WHAT IS EXPECTED:
Within the entries below, the lines from the one with "## **Setup Instructions**" through the one with "These files contains" are to be set down exactly, both ends kept.

Data excerpts
****************
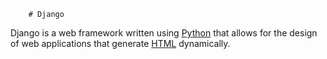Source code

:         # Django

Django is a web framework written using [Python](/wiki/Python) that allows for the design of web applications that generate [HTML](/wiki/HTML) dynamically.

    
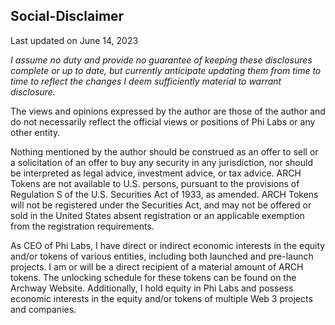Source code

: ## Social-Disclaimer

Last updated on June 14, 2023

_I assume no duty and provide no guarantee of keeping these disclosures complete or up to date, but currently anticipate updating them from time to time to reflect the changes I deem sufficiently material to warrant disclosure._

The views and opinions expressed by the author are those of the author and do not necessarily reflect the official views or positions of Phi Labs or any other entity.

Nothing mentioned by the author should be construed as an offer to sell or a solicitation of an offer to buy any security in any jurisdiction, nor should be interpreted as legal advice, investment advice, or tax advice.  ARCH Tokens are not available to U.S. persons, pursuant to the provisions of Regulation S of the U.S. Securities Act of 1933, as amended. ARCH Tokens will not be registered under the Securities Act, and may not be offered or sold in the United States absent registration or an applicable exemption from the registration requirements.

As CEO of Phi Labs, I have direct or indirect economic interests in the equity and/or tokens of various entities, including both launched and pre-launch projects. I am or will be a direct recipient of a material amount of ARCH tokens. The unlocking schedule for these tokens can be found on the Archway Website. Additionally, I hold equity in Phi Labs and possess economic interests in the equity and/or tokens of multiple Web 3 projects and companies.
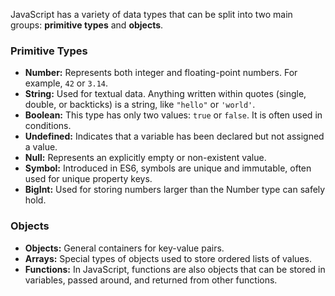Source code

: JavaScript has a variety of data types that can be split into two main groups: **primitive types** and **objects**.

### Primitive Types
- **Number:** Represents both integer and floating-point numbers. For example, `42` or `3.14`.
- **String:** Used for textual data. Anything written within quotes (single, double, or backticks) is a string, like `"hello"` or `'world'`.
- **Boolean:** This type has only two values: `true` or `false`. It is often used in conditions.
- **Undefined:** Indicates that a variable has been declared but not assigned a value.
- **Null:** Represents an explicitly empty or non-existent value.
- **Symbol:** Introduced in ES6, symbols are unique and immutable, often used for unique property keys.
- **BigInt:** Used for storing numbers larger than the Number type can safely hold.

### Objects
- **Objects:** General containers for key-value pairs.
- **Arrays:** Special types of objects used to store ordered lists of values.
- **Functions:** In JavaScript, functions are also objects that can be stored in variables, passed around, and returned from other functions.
****************
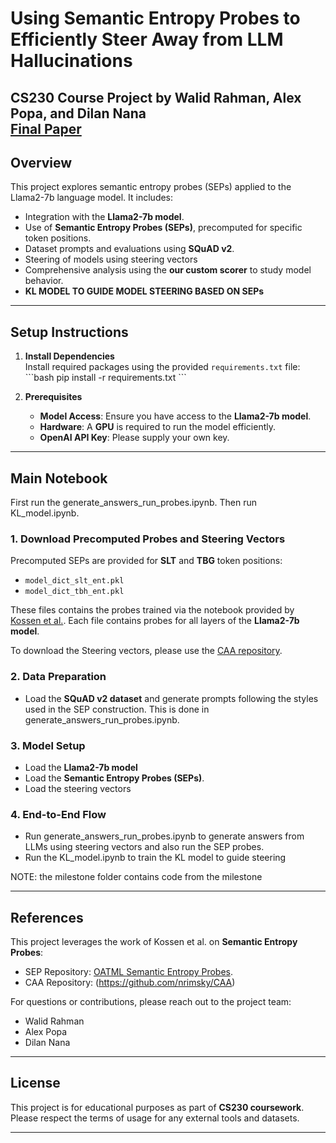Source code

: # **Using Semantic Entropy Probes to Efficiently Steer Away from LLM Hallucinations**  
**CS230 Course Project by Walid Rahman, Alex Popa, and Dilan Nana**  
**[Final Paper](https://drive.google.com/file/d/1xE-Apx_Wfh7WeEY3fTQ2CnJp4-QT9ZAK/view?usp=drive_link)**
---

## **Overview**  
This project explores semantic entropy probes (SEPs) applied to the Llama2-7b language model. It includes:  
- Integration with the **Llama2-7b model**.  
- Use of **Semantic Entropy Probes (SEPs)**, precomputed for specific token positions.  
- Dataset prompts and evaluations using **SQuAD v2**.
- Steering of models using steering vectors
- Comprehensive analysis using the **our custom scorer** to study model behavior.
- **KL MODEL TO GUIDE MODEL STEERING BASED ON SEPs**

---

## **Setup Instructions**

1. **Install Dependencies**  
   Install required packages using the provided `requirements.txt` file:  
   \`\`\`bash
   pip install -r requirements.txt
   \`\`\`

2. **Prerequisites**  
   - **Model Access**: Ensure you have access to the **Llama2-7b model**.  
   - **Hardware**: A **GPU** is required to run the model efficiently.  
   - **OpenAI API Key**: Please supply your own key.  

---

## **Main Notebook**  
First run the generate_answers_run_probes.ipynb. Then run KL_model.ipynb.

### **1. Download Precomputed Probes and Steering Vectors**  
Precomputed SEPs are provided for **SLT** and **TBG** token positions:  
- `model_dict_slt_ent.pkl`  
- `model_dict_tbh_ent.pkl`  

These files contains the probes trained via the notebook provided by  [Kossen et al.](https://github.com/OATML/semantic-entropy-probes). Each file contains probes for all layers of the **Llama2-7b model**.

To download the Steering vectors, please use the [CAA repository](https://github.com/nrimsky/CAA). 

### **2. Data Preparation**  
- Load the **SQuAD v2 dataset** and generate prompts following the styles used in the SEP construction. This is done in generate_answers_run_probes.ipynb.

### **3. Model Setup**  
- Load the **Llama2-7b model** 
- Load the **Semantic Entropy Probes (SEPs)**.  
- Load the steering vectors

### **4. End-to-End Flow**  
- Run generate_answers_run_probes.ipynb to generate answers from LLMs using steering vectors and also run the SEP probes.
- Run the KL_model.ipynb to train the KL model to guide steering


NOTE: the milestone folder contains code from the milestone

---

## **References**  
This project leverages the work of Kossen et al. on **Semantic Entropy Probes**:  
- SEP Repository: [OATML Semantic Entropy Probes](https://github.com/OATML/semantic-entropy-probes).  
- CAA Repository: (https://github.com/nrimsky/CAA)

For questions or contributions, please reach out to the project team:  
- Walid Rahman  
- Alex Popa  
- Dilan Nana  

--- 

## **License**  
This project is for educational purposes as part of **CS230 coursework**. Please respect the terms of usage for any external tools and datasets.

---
****************
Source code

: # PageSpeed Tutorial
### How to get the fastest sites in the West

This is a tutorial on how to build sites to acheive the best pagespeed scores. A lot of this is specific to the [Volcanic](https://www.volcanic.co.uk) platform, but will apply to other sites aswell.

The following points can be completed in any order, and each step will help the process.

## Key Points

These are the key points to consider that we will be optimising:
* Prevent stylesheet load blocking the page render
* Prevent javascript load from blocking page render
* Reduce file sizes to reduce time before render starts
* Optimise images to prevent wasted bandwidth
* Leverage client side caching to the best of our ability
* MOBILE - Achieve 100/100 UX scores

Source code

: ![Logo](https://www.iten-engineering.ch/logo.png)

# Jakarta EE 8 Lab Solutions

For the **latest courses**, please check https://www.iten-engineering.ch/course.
****************
ANSWER:
## **Setup Instructions**

1. **Install Dependencies**  
   Install required packages using the provided `requirements.txt` file:  
   \`\`\`bash
   pip install -r requirements.txt
   \`\`\`

2. **Prerequisites**  
   - **Model Access**: Ensure you have access to the **Llama2-7b model**.  
   - **Hardware**: A **GPU** is required to run the model efficiently.  
   - **OpenAI API Key**: Please supply your own key.  

---

## **Main Notebook**  
First run the generate_answers_run_probes.ipynb. Then run KL_model.ipynb.

### **1. Download Precomputed Probes and Steering Vectors**  
Precomputed SEPs are provided for **SLT** and **TBG** token positions:  
- `model_dict_slt_ent.pkl`  
- `model_dict_tbh_ent.pkl`  

These files contains the probes trained via the notebook provided by  [Kossen et al.](https://github.com/OATML/semantic-entropy-probes). Each file contains probes for all layers of the **Llama2-7b model**.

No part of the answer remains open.